### What you need to do
Would you return the lines between the one holding "understanding the impedance" and the one holding "tech = late_enlightenment_philosophy", inclusive, and only those, exactly as they stand in the listing below?

### Available data
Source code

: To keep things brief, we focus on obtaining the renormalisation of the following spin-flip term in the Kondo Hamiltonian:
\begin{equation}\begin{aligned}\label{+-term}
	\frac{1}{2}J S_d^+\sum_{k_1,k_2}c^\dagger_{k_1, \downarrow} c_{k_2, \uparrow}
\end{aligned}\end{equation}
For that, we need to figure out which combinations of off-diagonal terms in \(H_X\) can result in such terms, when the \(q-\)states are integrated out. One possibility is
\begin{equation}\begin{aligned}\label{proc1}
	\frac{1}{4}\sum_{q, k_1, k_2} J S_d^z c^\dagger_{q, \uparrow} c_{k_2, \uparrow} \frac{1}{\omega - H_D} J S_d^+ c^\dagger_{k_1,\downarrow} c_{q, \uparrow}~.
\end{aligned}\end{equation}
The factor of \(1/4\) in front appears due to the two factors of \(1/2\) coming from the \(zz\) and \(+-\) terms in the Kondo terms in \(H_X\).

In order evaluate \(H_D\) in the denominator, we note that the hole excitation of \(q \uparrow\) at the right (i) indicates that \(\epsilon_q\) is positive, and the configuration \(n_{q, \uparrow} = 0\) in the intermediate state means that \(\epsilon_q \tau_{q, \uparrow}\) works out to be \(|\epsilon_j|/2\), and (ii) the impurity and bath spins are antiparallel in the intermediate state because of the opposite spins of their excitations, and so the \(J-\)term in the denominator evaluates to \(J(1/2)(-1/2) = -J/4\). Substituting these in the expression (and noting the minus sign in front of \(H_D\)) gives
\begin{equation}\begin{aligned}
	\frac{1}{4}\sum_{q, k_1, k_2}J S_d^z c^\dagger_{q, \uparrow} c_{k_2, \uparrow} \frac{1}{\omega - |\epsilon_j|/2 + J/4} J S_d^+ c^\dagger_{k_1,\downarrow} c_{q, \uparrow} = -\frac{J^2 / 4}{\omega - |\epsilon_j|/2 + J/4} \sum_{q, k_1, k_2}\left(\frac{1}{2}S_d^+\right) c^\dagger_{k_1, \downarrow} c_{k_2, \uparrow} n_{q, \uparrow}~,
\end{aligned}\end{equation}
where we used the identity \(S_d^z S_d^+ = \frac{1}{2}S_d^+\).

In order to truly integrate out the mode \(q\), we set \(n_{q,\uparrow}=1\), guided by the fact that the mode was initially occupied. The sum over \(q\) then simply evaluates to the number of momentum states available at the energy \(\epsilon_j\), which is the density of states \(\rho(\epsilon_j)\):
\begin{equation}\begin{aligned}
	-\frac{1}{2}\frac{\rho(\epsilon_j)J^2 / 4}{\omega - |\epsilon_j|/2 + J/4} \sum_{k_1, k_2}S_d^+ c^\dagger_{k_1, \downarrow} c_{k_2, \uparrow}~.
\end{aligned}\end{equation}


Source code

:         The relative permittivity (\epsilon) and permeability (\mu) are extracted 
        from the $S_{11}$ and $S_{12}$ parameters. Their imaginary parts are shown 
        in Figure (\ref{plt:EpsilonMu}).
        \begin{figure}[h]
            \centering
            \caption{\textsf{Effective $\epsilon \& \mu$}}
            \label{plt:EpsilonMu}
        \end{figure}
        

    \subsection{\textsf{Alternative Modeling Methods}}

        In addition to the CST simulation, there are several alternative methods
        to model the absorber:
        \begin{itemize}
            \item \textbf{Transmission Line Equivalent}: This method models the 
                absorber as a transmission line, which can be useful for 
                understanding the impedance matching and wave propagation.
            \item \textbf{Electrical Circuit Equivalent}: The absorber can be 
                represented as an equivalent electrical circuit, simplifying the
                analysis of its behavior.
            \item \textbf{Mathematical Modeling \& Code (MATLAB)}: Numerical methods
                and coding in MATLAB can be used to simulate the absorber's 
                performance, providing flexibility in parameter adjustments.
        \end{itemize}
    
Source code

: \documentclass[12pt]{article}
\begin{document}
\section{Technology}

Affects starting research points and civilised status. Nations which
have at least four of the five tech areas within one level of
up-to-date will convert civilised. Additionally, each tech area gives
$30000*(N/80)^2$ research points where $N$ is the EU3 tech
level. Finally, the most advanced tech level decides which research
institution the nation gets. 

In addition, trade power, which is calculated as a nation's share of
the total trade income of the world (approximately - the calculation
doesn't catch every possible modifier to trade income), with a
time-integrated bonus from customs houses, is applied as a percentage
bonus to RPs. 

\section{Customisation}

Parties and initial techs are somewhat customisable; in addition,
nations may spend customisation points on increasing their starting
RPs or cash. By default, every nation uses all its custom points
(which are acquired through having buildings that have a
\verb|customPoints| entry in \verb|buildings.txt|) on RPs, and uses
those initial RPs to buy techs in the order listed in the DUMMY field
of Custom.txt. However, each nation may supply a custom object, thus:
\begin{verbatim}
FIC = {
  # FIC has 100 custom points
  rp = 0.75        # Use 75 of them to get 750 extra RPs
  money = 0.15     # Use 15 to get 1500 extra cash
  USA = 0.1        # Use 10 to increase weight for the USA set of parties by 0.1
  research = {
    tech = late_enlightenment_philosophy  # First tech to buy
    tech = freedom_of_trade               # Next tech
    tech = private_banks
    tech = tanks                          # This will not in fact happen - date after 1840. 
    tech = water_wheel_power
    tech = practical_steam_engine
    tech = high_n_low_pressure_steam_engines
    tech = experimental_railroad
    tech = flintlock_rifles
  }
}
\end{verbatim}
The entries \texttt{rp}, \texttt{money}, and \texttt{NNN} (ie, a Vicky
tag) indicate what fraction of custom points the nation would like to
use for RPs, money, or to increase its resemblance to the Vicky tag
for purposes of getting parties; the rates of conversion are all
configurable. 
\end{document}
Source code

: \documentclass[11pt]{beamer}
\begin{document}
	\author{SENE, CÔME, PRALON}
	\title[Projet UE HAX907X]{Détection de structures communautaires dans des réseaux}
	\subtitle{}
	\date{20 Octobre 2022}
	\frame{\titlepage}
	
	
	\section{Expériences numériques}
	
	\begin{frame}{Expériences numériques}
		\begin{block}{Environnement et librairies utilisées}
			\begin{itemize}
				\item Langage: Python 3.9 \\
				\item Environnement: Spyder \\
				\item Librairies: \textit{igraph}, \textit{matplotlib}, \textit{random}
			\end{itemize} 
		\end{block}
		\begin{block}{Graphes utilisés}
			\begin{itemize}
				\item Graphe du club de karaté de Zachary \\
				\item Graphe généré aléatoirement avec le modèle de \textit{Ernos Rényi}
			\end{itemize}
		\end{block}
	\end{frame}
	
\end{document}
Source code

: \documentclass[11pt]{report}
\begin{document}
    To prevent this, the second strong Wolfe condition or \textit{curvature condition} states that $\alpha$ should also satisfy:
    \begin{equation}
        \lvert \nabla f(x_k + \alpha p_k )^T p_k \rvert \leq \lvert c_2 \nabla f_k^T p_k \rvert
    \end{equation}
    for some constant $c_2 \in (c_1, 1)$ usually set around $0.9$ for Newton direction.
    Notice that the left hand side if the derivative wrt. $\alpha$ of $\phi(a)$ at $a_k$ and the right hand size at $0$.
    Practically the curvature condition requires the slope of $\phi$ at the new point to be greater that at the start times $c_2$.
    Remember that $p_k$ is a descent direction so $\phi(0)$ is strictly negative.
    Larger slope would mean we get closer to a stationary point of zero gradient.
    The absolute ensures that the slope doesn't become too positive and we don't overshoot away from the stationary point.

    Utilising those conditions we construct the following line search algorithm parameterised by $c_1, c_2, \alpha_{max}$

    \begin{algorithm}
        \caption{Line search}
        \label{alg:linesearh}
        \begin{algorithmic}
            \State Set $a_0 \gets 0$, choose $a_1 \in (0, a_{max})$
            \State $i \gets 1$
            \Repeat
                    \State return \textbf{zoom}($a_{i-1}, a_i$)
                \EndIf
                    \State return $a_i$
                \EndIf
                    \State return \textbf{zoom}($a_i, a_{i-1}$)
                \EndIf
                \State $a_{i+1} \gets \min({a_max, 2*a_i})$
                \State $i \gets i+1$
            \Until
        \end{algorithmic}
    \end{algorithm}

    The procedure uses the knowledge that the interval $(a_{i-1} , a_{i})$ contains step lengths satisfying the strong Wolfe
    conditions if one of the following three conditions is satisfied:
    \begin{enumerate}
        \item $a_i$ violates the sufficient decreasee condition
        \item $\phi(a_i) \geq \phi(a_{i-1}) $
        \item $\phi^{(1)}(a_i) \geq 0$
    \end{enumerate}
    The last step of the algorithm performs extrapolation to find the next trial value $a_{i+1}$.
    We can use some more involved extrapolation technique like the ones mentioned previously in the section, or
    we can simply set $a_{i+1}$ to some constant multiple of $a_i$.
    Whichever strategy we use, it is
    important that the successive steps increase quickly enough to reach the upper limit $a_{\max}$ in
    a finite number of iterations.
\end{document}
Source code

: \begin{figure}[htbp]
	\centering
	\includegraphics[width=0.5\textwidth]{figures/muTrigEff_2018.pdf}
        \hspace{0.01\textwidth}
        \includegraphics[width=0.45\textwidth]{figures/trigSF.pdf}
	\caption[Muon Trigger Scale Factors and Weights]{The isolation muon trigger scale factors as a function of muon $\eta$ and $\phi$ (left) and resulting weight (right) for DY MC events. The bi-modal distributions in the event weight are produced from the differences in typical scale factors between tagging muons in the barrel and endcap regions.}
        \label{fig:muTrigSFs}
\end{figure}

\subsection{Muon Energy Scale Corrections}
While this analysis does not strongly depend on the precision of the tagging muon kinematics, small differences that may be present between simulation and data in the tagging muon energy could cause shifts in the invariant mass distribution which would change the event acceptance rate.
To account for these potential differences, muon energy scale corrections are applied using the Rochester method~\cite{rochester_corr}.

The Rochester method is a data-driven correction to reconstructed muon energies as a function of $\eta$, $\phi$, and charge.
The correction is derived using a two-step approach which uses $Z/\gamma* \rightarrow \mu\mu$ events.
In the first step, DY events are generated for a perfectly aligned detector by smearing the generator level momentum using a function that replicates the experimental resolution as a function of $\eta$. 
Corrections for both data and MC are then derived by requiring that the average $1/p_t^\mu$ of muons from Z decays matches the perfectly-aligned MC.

### Solution to the exercise
                understanding the impedance matching and wave propagation.
            \item \textbf{Electrical Circuit Equivalent}: The absorber can be 
                represented as an equivalent electrical circuit, simplifying the
                analysis of its behavior.
            \item \textbf{Mathematical Modeling \& Code (MATLAB)}: Numerical methods
                and coding in MATLAB can be used to simulate the absorber's 
                performance, providing flexibility in parameter adjustments.
        \end{itemize}
    
Source code

: \documentclass[12pt]{article}
\begin{document}
\section{Technology}

Affects starting research points and civilised status. Nations which
have at least four of the five tech areas within one level of
up-to-date will convert civilised. Additionally, each tech area gives
$30000*(N/80)^2$ research points where $N$ is the EU3 tech
level. Finally, the most advanced tech level decides which research
institution the nation gets. 

In addition, trade power, which is calculated as a nation's share of
the total trade income of the world (approximately - the calculation
doesn't catch every possible modifier to trade income), with a
time-integrated bonus from customs houses, is applied as a percentage
bonus to RPs. 

\section{Customisation}

Parties and initial techs are somewhat customisable; in addition,
nations may spend customisation points on increasing their starting
RPs or cash. By default, every nation uses all its custom points
(which are acquired through having buildings that have a
\verb|customPoints| entry in \verb|buildings.txt|) on RPs, and uses
those initial RPs to buy techs in the order listed in the DUMMY field
of Custom.txt. However, each nation may supply a custom object, thus:
\begin{verbatim}
FIC = {
  # FIC has 100 custom points
  rp = 0.75        # Use 75 of them to get 750 extra RPs
  money = 0.15     # Use 15 to get 1500 extra cash
  USA = 0.1        # Use 10 to increase weight for the USA set of parties by 0.1
  research = {
    tech = late_enlightenment_philosophy  # First tech to buy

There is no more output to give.